Pope urges 'rebirth' of Italian quake zone




Pope Benedict XVI on Tuesday called for a "rebirth" of central Italy's Abruzzo region as he paid an emotional visit to survivors of an earthquake that claimed nearly 300 lives three weeks ago.

"I would like to hug you affectionately one by one," the pontiff said at a tent camp for homeless survivors in the worst-hit town of Onna, near the Abruzzo capital L'Aquila.

"The entire Roman Catholic Church is with me, close to your suffering, sharing your pain for the loss of loved ones," he said. "I encourage everyone, institutions and businesses, to see that this village and this region are reborn."

The village of just 350 inhabitants lost some 40 of its residents in Italy's worst earthquake in a generation.

The April 6 quake killed 295 people and left some 65,000 homeless, more than half of whom were still sheltering in tent camps around L'Aquila, the quake's epicentre some 100 kilometres 60 miles northeast of Rome.

More than 10,000 homes were destroyed.

In L'Aquila itself, the pope commented on charges that thousands of dwellings had collapsed because of lax building practices.

"As a civil society, we must make a serious examination of conscience to ensure that at any moment the level of responsibility is at its height," he said.

"That way, L'Aquila, wounded as she is, can once again take flight," the pope told several hundred people at a military academy just outside L'Aquila, which means "eagle" in Italian.

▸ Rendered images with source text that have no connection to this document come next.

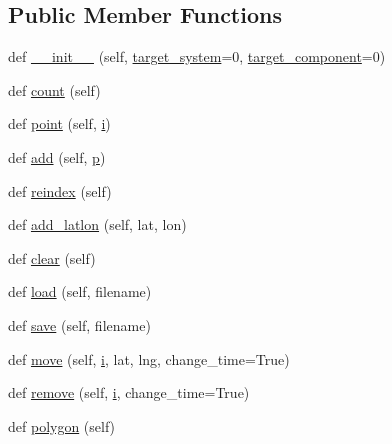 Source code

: \subsection*{Public Member Functions}
\begin{DoxyCompactItemize}
\item 
def \mbox{\hyperlink{classpymavlink_1_1mavwp_1_1MAVFenceLoader_ad2c36ce95b96d8ccb0d182254b64a75a}{\+\_\+\+\_\+init\+\_\+\+\_\+}} (self, \mbox{\hyperlink{classpymavlink_1_1mavwp_1_1MAVFenceLoader_ad95b9bdad05fdf89e63f52ffd2c8aa87}{target\+\_\+system}}=0, \mbox{\hyperlink{classpymavlink_1_1mavwp_1_1MAVFenceLoader_a38751985c2a37046971dcd69a83b8370}{target\+\_\+component}}=0)
\item 
def \mbox{\hyperlink{classpymavlink_1_1mavwp_1_1MAVFenceLoader_ad1ba7f8d238b1ff9fba27f1ac45a4174}{count}} (self)
\item 
def \mbox{\hyperlink{classpymavlink_1_1mavwp_1_1MAVFenceLoader_adf811be126be216f243c8c3e5410095b}{point}} (self, \mbox{\hyperlink{velTest_8cpp_a1239420b8759f52cbab64225b82461e2}{i}})
\item 
def \mbox{\hyperlink{classpymavlink_1_1mavwp_1_1MAVFenceLoader_a58e43bc724a67d155e5746e7abf3d31e}{add}} (self, \mbox{\hyperlink{velTest_8cpp_a739e18b8b6d072d434ebcb6ca486abb0}{p}})
\item 
def \mbox{\hyperlink{classpymavlink_1_1mavwp_1_1MAVFenceLoader_aa556e6ef7a6379e42ec797f3b2f376b1}{reindex}} (self)
\item 
def \mbox{\hyperlink{classpymavlink_1_1mavwp_1_1MAVFenceLoader_adfb4b572f7ecfa4bee52c3f62e42915f}{add\+\_\+latlon}} (self, lat, lon)
\item 
def \mbox{\hyperlink{classpymavlink_1_1mavwp_1_1MAVFenceLoader_a892ccc569e1dcae04f5b9a9219849c0b}{clear}} (self)
\item 
def \mbox{\hyperlink{classpymavlink_1_1mavwp_1_1MAVFenceLoader_a31e6f593846fa95c782d1567215cb141}{load}} (self, filename)
\item 
def \mbox{\hyperlink{classpymavlink_1_1mavwp_1_1MAVFenceLoader_a34fdb2bc4e79b7649714adb5d0bfd667}{save}} (self, filename)
\item 
def \mbox{\hyperlink{classpymavlink_1_1mavwp_1_1MAVFenceLoader_a3a8c6237c42535dd031f28da0a9139ea}{move}} (self, \mbox{\hyperlink{velTest_8cpp_a1239420b8759f52cbab64225b82461e2}{i}}, lat, lng, change\+\_\+time=True)
\item 
def \mbox{\hyperlink{classpymavlink_1_1mavwp_1_1MAVFenceLoader_a7c1a07eaf7b428d33bc963335ae4d5bd}{remove}} (self, \mbox{\hyperlink{velTest_8cpp_a1239420b8759f52cbab64225b82461e2}{i}}, change\+\_\+time=True)
\item 
def \mbox{\hyperlink{classpymavlink_1_1mavwp_1_1MAVFenceLoader_a9c0857c45d7a72d6e9dfd80246816f8e}{polygon}} (self)
\end{DoxyCompactItemize}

The military academy in the suburb of Coppito was the site of a mass funeral for 205 of the quake victims on April 10, a day that saw Benedict leading Good Friday observances in Rome and at the Vatican.

Last week Italian Prime Minister Silvio Berlusconi made the surprise announcement that his cabinet had backed a proposal for the site to host a Group of Eight summit in July over the original choice of La Maddalena, an island off Sardinia. The idea still needs green-lighted from other G8 leaders.

The pontiff, who led Easter celebrations at the Vatican just six days after the disaster, also stopped at a dormitory in L'Aquila where eight students died.

Apart from the human cost, the earthquake also exacted a heavy toll on the medieval and Renaissance architecture that abounds in the Abruzzo region.

The pope visited L'Aquila's Santa Maria di Collemaggio basilica that suffered serious damage.

The church first built in the 13th century, already destroyed and rebuilt after an earthquake in 1703, is a major pilgrimage site as it houses the remains of the "hermit pope" Celestine V.

Celestine, a mountain recluse who was crowned pope in the basilica in 1294, resigned only a few months later in protest over corruption in the Roman Catholic Church, and has since been made a saint.

In homage to his humble predecessor, the pope offered the woollen shawl or pallium he received when he was inaugurated as pontiff in 2005.

Benedict's predecessor Pope John Paul II visited the central Umbria region three months after twin earthquakes killed 12 people and caused serious damage to the famous Basilica of Saint Francis in Assisi in 1997.